───── RECORDS ─────

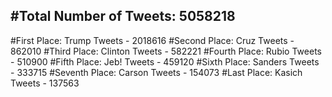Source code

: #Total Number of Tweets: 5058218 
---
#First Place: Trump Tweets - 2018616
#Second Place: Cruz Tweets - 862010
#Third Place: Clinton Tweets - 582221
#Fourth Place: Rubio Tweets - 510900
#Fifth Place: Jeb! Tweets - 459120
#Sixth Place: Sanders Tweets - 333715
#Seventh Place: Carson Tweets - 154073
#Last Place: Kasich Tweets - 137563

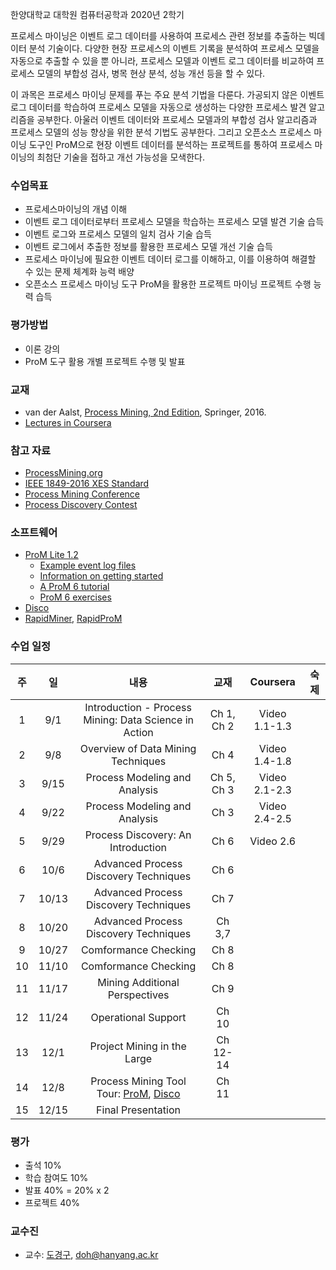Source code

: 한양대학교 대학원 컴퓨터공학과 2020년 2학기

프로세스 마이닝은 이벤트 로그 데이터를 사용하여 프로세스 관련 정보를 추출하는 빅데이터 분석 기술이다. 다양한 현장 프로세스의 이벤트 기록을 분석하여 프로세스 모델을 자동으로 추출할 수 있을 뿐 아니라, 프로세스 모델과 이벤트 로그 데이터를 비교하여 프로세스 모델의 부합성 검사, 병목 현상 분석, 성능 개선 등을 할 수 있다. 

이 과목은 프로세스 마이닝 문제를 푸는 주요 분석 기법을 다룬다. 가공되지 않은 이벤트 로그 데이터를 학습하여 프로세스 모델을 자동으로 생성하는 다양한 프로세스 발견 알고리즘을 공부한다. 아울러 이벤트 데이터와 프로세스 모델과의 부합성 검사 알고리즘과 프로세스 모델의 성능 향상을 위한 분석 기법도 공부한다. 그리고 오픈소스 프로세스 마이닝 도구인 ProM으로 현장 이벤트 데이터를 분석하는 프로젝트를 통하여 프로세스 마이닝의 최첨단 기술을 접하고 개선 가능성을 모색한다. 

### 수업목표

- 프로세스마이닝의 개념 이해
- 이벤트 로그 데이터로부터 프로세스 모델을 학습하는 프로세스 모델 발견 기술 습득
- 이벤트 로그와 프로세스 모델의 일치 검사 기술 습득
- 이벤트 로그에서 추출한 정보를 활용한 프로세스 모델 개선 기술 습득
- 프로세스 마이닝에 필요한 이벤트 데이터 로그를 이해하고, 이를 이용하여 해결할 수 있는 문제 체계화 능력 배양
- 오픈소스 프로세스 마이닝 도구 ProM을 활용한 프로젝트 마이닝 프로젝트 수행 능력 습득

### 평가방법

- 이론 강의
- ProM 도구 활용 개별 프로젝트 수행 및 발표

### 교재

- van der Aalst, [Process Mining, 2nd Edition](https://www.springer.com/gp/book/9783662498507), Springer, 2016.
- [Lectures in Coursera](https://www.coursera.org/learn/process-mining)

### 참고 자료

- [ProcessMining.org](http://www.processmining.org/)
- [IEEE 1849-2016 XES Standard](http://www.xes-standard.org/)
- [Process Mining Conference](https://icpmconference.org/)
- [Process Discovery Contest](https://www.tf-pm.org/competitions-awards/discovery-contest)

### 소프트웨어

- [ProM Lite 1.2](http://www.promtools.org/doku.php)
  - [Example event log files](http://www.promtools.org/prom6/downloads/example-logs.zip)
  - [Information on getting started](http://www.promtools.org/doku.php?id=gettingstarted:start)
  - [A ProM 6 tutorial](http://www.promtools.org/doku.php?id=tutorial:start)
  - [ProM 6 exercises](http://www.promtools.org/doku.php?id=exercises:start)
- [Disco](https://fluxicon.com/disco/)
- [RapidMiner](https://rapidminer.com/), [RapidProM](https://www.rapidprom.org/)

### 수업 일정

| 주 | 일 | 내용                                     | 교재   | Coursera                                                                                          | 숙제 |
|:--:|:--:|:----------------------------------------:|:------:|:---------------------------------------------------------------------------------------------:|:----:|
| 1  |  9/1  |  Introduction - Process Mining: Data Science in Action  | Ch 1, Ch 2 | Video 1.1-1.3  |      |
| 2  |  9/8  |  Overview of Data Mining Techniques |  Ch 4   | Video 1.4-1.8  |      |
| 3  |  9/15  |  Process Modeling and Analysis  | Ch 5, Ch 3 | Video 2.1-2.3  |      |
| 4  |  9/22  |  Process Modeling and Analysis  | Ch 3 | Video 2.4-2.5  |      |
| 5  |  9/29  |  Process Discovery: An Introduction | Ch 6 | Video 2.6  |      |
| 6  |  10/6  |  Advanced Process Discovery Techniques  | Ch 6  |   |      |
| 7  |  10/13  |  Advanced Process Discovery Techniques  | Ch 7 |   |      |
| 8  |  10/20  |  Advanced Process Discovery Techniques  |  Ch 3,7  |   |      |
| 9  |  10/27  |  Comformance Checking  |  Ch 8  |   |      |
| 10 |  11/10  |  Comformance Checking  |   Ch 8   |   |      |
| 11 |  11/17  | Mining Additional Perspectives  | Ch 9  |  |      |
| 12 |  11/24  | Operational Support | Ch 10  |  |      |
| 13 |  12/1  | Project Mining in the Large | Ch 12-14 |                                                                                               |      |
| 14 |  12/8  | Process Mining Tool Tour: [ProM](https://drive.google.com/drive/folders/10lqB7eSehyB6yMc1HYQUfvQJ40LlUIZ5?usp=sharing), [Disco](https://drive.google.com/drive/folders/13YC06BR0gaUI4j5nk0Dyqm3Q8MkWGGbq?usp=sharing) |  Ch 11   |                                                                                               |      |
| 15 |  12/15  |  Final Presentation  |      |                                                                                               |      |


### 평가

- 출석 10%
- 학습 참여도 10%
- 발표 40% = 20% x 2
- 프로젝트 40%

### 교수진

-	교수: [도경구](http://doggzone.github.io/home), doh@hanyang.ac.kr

─────
───── RECORDS ─────

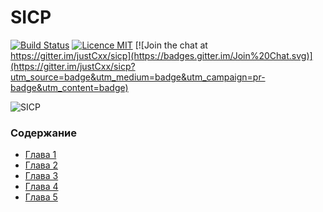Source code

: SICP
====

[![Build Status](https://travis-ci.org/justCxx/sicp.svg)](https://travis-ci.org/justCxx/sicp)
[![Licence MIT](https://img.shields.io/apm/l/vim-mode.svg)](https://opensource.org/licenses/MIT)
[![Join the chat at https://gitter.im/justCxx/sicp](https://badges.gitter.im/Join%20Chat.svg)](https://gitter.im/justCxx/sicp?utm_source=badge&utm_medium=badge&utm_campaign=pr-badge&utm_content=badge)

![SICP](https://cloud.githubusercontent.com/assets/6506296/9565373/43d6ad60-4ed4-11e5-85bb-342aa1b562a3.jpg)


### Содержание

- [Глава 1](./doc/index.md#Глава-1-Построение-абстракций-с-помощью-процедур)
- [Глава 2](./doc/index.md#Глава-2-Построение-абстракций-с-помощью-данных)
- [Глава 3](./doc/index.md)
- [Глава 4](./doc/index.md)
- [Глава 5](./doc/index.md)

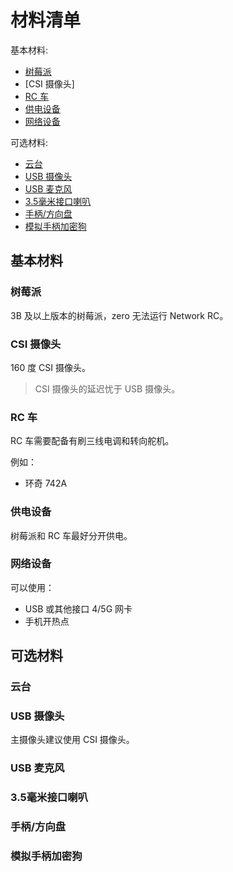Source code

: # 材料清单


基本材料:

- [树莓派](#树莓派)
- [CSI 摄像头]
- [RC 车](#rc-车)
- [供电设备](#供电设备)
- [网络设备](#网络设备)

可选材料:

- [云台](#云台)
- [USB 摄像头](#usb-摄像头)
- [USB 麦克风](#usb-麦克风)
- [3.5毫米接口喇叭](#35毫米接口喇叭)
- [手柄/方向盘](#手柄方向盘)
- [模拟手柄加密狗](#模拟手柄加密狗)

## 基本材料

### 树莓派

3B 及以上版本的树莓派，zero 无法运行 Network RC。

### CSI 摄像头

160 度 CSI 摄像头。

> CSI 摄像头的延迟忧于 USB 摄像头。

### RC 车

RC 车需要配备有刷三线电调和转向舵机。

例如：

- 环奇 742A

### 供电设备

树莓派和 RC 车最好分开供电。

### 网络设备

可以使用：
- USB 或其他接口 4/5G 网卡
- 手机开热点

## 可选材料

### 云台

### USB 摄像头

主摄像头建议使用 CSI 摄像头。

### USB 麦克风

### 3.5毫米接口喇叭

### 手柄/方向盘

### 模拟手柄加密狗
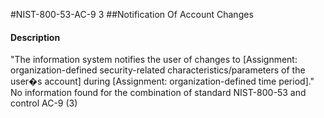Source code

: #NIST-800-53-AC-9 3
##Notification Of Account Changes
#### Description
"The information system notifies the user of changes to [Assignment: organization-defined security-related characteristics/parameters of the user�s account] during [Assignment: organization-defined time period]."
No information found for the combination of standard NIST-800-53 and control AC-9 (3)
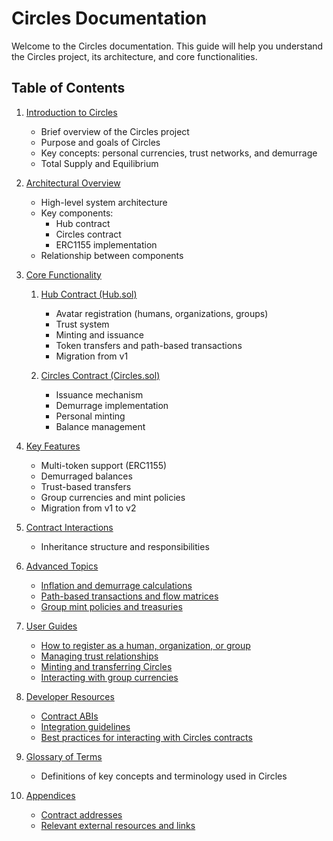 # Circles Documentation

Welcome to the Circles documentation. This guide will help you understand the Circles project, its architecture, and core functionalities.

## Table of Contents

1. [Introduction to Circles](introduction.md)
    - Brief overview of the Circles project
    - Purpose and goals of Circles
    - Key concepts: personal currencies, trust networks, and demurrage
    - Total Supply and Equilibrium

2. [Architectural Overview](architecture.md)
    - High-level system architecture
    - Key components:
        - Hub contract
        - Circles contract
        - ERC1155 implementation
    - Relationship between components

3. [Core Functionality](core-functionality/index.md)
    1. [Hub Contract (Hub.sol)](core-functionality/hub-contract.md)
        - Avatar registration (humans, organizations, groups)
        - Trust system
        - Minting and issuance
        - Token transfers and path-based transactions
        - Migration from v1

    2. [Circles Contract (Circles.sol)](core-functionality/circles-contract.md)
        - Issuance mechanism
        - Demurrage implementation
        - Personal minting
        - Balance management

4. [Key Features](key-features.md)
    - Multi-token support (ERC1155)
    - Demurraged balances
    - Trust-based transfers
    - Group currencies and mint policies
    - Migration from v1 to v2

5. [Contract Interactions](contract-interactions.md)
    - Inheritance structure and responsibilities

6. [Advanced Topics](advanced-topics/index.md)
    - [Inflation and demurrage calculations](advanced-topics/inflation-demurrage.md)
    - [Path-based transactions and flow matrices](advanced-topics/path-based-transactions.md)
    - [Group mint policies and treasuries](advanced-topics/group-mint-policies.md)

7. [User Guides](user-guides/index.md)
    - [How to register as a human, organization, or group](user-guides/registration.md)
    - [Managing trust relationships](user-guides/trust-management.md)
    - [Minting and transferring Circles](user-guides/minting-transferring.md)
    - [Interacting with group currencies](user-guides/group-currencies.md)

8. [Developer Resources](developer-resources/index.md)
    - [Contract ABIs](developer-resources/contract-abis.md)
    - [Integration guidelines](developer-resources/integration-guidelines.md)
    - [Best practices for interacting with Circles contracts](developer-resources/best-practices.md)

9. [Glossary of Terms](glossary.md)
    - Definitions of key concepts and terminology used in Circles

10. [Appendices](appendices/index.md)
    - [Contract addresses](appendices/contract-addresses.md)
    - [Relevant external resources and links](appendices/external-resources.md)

─────

The exact lines of the material above starting at the one that contains "- [Managing trust" and ending at the one that contains "- [Relevant external" are what to retype; leave out everything else.

**RESULT**
    - [Managing trust relationships](user-guides/trust-management.md)
    - [Minting and transferring Circles](user-guides/minting-transferring.md)
    - [Interacting with group currencies](user-guides/group-currencies.md)

8. [Developer Resources](developer-resources/index.md)
    - [Contract ABIs](developer-resources/contract-abis.md)
    - [Integration guidelines](developer-resources/integration-guidelines.md)
    - [Best practices for interacting with Circles contracts](developer-resources/best-practices.md)

9. [Glossary of Terms](glossary.md)
    - Definitions of key concepts and terminology used in Circles

10. [Appendices](appendices/index.md)
    - [Contract addresses](appendices/contract-addresses.md)
    - [Relevant external resources and links](appendices/external-resources.md)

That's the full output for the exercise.